L’architecte montpelliérain Yann Legouis (1) s’intéresse aux bâtiments modestes de Montpellier, ce que l’architecte-urbaniste français Nicolas Michelin appelle l’ “ordinaire-extra”. Parmi eux, cet immeuble des années 70 en face du “vaniteux” Arbre blanc de Sou Fujimoto (2).

Il est le prochain invité du podcast Genre Urbain.

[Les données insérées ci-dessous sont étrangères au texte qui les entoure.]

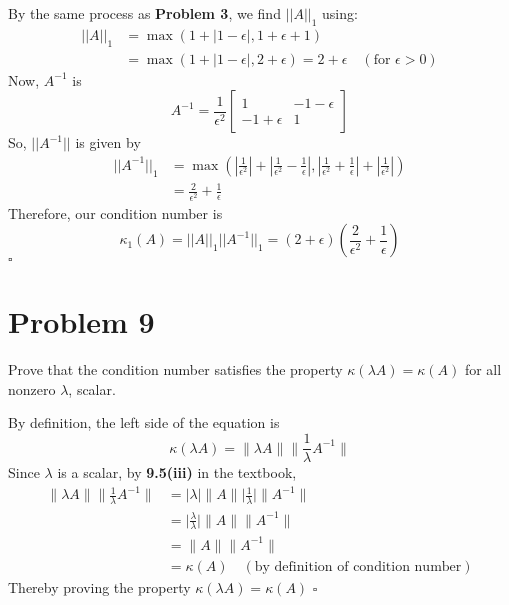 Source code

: \documentclass[11pt]{article}
\newenvironment{proof}{\noindent{\bf Proof.}}{\hfill $\square$\medskip}
\begin{document}
\begin{proof}
By the same process as \textbf{Problem 3}, we find $||A||_{1}$ using:
\begin{equation}
    \begin{split}
        ||A||_{1}&=\max(1+|1-\epsilon|,1+\epsilon+1)\\
        &=\max(1+|1-\epsilon|,2+\epsilon)
        =2+\epsilon\quad(\text{for } \epsilon>0)
    \end{split}
\end{equation}
Now, $A^{-1}$ is
$$A^{-1}=\frac{1}{\epsilon^{2}}\begin{bmatrix}
    1&-1-\epsilon\\
    -1+\epsilon&1
\end{bmatrix}$$
So, $||A^{-1}||$ is given by
\begin{equation}
    \begin{split}
        ||A^{-1}||_{1}&=\max\left(\left|\frac{1}{\epsilon^{2}}\right|+\left|\frac{1}{\epsilon^{2}}-\frac{1}{\epsilon}\right|,\left|\frac{1}{\epsilon^{2}}+\frac{1}{\epsilon}\right|+\left|\frac{1}{\epsilon^{2}}\right|\right)\\
        &=\frac{2}{\epsilon^{2}}+\frac{1}{\epsilon}
    \end{split}
\end{equation}
Therefore, our condition number is
$$\kappa_{1}(A)=||A||_{1}||A^{-1}||_{1}=(2+\epsilon)\left(\frac{2}{\epsilon^{2}}+\frac{1}{\epsilon}\right)$$
\end{proof}


\section{Problem 9}
Prove that the condition number satisfies the property $\kappa(\lambda A)=\kappa(A)$ for all nonzero $\lambda$, scalar.

\begin{proof}
By definition, the left side of the equation is
$$\kappa(\lambda A)=\lVert\lambda A\rVert\lVert\frac{1}{\lambda}A^{-1}\rVert$$
Since $\lambda$ is a scalar, by \textbf{9.5(iii)} in the textbook,
\begin{equation}
    \begin{split}
    \lVert\lambda A\rVert\lVert\frac{1}{\lambda}A^{-1}\rVert&=\lvert\lambda\rvert\lVert A\rVert\lvert\frac{1}{\lambda}\rvert\lVert A^{-1}\rVert\\
    &=\lvert\frac{\lambda}{\lambda}\rvert\lVert A\rVert\lVert A^{-1}\rVert\\
    &=\lVert A\rVert\lVert A^{-1}\rVert\\
    &=\kappa(A)\quad(\text{by definition of condition number})
    \end{split}
\end{equation}
Thereby proving the property $\kappa(\lambda A)=\kappa(A)$
\end{proof}
\end{document}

Juste en face de l’Arbre Blanc, de l’autre côté du Lez, on trouve un bâtiment ordinaire d’une époque pas si lointaine où n’existaient pas encore les médailles en chocolats décernées par des sites agrégeant sans discernement tout le contenu architectural mondial : en 1969, on ne confondait pas encore la recherche de l’authenticité et celle de l’excentricité. Ce bâtiment ordinaire, un vieil Arbre Gris, n’est certes pas le “plus beau bâtiment du monde”, mais a de nombreuses qualités qui font cruellement défaut à son blanc voisin.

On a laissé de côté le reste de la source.